Las mujeres de mi barrio y un palacio amurallado
Hace algunos años hablé de Esperanza, pero seguramente muy pocos lo saben y de esos nadie ya se acordará. Era Esperanza un personaje de mi barrio, que apareció, así de pronto, como de la nada. ¿De dónde venía?, ¿quién había sido?, ¿cómo había llegado?, nada de eso se sabía. Lo único que sabíamos es que era mujer y se llamaba Esperanza. Era robusta sin caer en la categoría de gorda, trabajaba en lo que la empleaban pero siempre se las arreglaba para ingerir bebidas alcohólicas. Y cuando luego de tomarse el alcohol, el alcohol la tomaba a ella, había que ser muy valiente para pasar cerca de donde se hallaba. Gritaba e insultaba a diestra y siniestra y no pocas veces llegaba a los golpes contra quien fuera y por lo que fuera. No tenía un lugar fijo donde dormir, de forma que con frecuencia, se tendía sobre la banqueta debajo de una gran cantidad de hojas de periódicos que de no ser por el alcohol seguramente no serían suficientes para que ella no sintiera frío.
Dejamos de ver a Esperanza y todos la dimos por muerta, porque se difundió el rumor de que la había atropellado un autobús. Pero de pronto otra vez como de la nada, reapareció Esperanza con dos muletas y sin una pierna. Entonces por el barrio se volvieron a escuchar inspiradas por el alcohol, las palabras altisonantes, de la nueva Esperanza. A las agresiones físicas se les sumaron ahora, dos muletas de palo. Luego, a la suma de las dos muletas se le restó una y después a esta una que le quedaba, se le volvió a restar una y Esperanza, sin muletas comenzó a arrastrarse como un enorme gusano. No por esto dejó las borracheras, más bien, se las apropió como parte de su estado normal de vida. El espectáculo fue más aterrador, un enorme gusano ebrio, se arrastraba por las banquetas, entre la basura, a veces bajo la lluvia, en la oscuridad o a pleno día. Un enorme gusano, o mejor dicho una gran gusana sucia reptaba lastimosamente por la calle, exhibiendo entre sus ruines harapos algunos rasgos de mujer. No sé en qué momento desapareció, pero se esfumó igual que otros personajes callejeros de mi barrio, sin dejar rastros de su mísera existencia. Sobre las carcomidas, duras y grises banquetas de concreto, nuestra Esperanza desapareció para siempre.

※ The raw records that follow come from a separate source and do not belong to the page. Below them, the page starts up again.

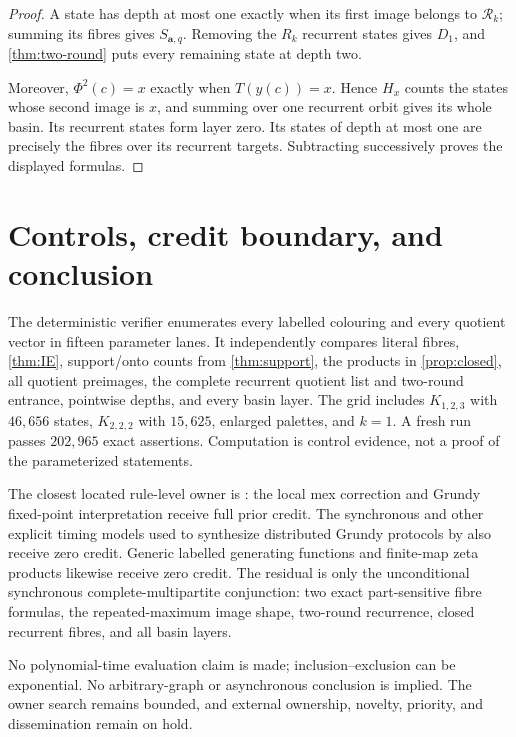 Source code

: \documentclass[11pt,a4paper]{amsart}
\theoremstyle{definition}
\theoremstyle{remark}
\newcommand{\PhiG}{\Phi}
\newcommand{\Rec}{\mathcal R}
\begin{document}
\begin{proof}
A state has depth at most one exactly when its first image belongs to
\(\Rec_k\); summing its fibres gives \(S_{\mathbf a,q}\).  Removing the
\(R_k\) recurrent states gives \(D_1\), and
\cref{thm:two-round} puts every remaining state at depth two.

Moreover, \(\PhiG^2(c)=x\) exactly when \(T(y(c))=x\).  Hence \(H_x\) counts
the states whose second image is \(x\), and summing over one recurrent orbit
gives its whole basin.  Its recurrent states form layer zero.  Its states of
depth at most one are precisely the fibres over its recurrent targets.
Subtracting successively proves the displayed formulas.
\end{proof}



\section{Controls, credit boundary, and conclusion}

The deterministic verifier enumerates every labelled colouring and every
quotient vector in fifteen parameter lanes.  It independently compares
literal fibres,
\cref{thm:IE}, support/onto counts from \cref{thm:support}, the products in
\cref{prop:closed}, all quotient preimages, the complete recurrent quotient
list and two-round entrance, pointwise depths, and every basin layer.  The
grid includes \(K_{1,2,3}\) with \(46{,}656\) states,
\(K_{2,2,2}\) with \(15{,}625\), enlarged palettes, and \(k=1\).
A fresh run passes \(202{,}965\) exact assertions.  Computation is control
evidence, not a proof of the parameterized statements.

The closest located rule-level owner is
\citet{HedetniemiJacobsSrimani2003}: the local mex correction and Grundy
fixed-point interpretation receive full prior credit.  The synchronous and
other explicit timing models used to synthesize distributed Grundy protocols
by \citet{FaghihEtAl2018} also receive zero credit.  Generic labelled
generating functions \cite{FlajoletSedgewick2009} and finite-map zeta
products \cite{ArtinMazur1965} likewise receive zero credit.  The residual is
only the unconditional synchronous complete-multipartite conjunction: two
exact part-sensitive fibre formulas, the repeated-maximum image shape,
two-round recurrence, closed recurrent fibres, and all basin layers.

No polynomial-time evaluation claim is made; inclusion--exclusion can be
exponential.  No arbitrary-graph or asynchronous conclusion is implied.
The owner search remains bounded, and external ownership, novelty, priority,
and dissemination remain on hold.



\end{document}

Existió también una Alicia, que había emigrado del País de las Maravillas. La veíamos venir entre los transeúntes, de tarde en tarde, caminando como un gorrión, porque a veces los gorriones se ven en la necesidad de caminar. Ella era más o menos esbelta y de edad alrededor de los 40 años. Los labios pintados de rojo, cabello largo ensortijado, acomodado y adornado con un prendedor. Falda y blusa baratas muy sencillas y limpias. Las uñas siempre pintadas y brillantes; de su infaltable bolso, sacaba, frasquitos de perfumes, barniz y todo tipo de cosméticos, siempre a la venta. Ella me dijo, que podía aplicarme en las uñas un líquido transparente, para que me brillaran. Y si yo tratara de describir a Alicia con una palabra, diría: rutilante.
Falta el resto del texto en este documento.